*What this task involves:* Line count for "void": give the number of lines in the records below that hold it, and nothing else.

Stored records
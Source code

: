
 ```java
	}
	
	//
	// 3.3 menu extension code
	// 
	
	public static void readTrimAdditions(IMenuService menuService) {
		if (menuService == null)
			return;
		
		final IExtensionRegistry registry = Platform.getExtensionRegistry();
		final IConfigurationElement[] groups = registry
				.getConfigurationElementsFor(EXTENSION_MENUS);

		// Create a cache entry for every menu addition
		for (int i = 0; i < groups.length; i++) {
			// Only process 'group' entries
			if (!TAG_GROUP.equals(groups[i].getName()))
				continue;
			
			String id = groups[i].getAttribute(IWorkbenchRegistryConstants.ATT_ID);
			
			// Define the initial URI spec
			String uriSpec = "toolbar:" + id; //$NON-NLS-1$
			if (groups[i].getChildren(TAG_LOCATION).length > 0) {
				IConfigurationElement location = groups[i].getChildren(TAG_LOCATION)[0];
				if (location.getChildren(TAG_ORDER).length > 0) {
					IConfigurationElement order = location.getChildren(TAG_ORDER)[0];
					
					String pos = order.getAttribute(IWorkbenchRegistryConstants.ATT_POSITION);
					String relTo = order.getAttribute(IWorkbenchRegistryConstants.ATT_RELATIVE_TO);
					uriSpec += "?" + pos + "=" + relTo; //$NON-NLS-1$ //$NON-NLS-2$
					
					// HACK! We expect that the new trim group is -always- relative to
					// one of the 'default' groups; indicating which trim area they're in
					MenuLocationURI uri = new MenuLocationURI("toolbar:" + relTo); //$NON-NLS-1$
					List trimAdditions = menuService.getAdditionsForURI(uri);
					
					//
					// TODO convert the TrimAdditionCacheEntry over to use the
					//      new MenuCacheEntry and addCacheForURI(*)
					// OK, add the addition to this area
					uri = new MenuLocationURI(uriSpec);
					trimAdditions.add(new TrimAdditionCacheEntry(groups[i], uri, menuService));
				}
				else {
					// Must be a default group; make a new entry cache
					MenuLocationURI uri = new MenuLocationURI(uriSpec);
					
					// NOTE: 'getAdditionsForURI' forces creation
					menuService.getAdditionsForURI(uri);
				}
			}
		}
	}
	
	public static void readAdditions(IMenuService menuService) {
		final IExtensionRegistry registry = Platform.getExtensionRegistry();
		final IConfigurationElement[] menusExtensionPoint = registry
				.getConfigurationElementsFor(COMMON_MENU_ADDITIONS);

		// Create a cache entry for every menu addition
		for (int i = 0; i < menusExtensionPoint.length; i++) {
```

*Written reply:* 2